The kernel feature works as follows:

  • A process can set the no_new_privs bit in the kernel that persists across fork, clone, and exec.
  • The no_new_privs bit ensures that the process or its children processes do not gain any additional privileges.
  • A process isn’t allowed to unset the no_new_privs bit once it is set.
  • Processes with no_new_privs are not allowed to change uid/gid or gain any other capabilities, even if the process executes setuid binaries or executables with file capability bits set.
  • no_new_privs also prevents Linux Security Modules (LSMs) like SELinux from transitioning to process labels that have access not allowed to the current process.

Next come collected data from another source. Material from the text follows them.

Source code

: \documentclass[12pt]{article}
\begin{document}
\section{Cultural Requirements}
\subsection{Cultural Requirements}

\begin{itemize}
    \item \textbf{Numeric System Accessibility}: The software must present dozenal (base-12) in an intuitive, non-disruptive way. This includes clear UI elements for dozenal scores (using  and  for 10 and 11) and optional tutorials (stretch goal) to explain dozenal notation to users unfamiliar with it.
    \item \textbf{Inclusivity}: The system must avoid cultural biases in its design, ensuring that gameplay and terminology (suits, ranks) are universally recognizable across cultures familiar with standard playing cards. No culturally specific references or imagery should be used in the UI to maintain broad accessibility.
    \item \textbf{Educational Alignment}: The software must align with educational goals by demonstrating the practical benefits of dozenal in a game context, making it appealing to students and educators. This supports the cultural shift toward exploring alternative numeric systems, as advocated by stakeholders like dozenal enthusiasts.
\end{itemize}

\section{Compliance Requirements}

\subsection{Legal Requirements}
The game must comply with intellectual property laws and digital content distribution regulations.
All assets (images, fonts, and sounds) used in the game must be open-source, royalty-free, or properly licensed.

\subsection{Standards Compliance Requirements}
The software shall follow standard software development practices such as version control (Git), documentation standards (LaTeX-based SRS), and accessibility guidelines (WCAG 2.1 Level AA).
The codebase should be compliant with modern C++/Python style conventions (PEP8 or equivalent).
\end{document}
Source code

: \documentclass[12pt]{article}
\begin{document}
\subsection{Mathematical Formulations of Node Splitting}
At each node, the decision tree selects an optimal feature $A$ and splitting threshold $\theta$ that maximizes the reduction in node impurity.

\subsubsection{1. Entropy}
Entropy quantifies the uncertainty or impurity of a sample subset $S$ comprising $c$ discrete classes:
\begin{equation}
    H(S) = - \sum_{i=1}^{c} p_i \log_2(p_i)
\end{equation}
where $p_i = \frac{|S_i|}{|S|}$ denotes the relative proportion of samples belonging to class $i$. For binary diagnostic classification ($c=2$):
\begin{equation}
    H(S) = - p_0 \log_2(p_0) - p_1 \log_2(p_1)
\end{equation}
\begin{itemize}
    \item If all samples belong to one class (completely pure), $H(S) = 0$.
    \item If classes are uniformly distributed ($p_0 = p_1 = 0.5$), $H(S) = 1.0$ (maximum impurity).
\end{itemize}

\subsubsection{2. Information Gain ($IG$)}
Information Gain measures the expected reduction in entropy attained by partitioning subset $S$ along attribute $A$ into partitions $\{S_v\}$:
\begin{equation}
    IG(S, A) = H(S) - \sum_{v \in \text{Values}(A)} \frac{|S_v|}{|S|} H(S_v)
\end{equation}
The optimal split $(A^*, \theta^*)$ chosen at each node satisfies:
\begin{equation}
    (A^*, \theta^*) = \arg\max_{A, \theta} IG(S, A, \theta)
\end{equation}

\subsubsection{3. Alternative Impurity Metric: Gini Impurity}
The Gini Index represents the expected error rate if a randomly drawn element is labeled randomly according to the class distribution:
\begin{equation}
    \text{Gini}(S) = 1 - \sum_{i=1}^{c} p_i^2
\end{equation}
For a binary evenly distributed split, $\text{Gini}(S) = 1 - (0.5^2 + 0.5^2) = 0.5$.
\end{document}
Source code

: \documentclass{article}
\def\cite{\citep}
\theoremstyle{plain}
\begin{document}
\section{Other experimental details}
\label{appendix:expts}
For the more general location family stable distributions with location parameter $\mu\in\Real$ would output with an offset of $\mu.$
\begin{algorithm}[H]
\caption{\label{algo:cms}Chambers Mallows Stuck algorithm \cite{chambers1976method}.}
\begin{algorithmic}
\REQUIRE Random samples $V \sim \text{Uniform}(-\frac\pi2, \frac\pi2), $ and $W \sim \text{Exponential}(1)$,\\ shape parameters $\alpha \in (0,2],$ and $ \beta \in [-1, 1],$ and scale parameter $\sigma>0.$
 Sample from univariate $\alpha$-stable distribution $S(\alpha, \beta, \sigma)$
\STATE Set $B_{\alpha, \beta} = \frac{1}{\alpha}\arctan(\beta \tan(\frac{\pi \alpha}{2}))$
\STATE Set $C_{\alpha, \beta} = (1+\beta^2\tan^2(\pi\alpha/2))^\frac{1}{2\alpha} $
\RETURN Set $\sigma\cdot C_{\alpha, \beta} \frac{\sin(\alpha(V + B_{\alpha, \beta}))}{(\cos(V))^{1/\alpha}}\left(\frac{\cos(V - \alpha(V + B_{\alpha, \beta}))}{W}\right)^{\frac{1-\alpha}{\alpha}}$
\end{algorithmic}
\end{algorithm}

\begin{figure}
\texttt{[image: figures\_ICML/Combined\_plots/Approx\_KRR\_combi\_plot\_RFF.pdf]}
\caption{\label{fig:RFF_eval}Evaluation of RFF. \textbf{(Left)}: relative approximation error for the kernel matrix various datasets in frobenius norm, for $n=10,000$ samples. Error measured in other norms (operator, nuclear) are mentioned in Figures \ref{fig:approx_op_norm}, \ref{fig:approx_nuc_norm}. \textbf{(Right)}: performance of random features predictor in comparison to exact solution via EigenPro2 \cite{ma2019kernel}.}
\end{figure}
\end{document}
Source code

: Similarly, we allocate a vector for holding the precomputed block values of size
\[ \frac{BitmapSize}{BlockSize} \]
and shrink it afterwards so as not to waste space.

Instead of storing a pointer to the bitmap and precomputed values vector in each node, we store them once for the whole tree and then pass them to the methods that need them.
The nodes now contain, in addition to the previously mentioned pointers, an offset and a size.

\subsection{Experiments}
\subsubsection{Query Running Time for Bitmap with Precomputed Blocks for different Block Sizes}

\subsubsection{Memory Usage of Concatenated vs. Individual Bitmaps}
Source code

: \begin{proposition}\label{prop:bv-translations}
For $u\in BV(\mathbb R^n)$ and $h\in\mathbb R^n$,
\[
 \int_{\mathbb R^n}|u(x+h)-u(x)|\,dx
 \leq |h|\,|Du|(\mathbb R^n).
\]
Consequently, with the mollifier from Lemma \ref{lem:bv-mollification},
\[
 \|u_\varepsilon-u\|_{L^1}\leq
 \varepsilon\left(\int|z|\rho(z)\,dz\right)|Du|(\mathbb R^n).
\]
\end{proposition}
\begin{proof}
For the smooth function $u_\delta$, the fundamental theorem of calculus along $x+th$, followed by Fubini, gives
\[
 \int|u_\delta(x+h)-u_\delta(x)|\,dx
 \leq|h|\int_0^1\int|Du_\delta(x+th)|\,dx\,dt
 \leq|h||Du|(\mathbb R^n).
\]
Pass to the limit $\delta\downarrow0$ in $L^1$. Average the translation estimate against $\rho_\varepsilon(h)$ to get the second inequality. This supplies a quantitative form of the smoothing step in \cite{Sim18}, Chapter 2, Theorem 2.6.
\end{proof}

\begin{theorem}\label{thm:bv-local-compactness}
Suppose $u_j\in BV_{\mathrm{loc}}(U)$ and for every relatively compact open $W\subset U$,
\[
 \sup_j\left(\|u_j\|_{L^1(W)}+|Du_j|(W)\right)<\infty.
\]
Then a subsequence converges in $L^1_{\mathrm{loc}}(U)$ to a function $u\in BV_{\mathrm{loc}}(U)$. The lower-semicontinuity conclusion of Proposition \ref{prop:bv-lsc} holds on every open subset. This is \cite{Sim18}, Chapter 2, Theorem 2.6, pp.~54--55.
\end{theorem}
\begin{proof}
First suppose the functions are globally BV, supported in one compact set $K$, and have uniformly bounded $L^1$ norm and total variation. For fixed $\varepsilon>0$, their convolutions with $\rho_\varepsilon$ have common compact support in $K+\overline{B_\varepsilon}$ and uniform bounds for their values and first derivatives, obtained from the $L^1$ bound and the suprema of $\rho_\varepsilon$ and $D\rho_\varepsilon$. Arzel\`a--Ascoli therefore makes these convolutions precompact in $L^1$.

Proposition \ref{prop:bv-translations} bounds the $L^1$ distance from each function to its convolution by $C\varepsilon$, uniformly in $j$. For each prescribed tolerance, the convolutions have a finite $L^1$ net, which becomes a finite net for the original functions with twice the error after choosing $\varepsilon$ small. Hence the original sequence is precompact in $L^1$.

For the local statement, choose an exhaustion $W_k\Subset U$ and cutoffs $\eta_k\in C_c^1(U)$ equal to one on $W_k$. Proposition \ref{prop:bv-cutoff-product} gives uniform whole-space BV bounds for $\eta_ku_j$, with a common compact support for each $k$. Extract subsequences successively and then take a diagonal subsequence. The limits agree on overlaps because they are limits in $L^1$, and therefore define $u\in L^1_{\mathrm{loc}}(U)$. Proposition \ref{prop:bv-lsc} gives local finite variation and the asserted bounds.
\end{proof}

This means an SELinux process is only allowed to transition to a process type with less privileges.

For more details see the kernel documentation.

Here is an example showcasing how it helps in Docker.

Create a setuid binary that displays the effective uid:

[$ dockerfiles]# cat testnnp.c
#include <stdio.h>
#include <unistd.h>
#include <sys/types.h>

int main(int argc, char *argv[])
{
        printf("Effective uid: %d\n", geteuid());
        return 0;
}
[$ dockerfiles]# make testnnp
cc     testnnp.c   -o testnnp

Now we will add the binary to a docker image:

[$ dockerfiles]# cat Dockerfile
FROM fedora:latest
ADD testnnp /root/testnnp
RUN chmod +s /root/testnnp
ENTRYPOINT /root/testnnp

[$ dockerfiles]# docker build -t testnnp .
Sending build context to Docker daemon 12.29 kB
Step 1 : FROM fedora:latest
 ---> 760a896a323f
Step 2 : ADD testnnp /root/testnnp
 ---> 6c700f277948
Removing intermediate container 0981144fe404
Step 3 : RUN chmod +s /root/testnnp
 ---> Running in c1215bfbe825
 ---> f1f07d05a691
Removing intermediate container c1215bfbe825
Step 4 : ENTRYPOINT /root/testnnp
 ---> Running in 5a4d324d54fa
 ---> 44f767c67e30
Removing intermediate container 5a4d324d54fa
Successfully built 44f767c67e30

Now we will create and run a container without no-new-privileges:

[$ dockerfiles]# docker run -it --rm --user=1000  testnnp
Effective uid: 0

This shows that even though you requested a non-privileged user (UID=1000) to run your container, that user would be able to become root by executing the setuid app on the container image.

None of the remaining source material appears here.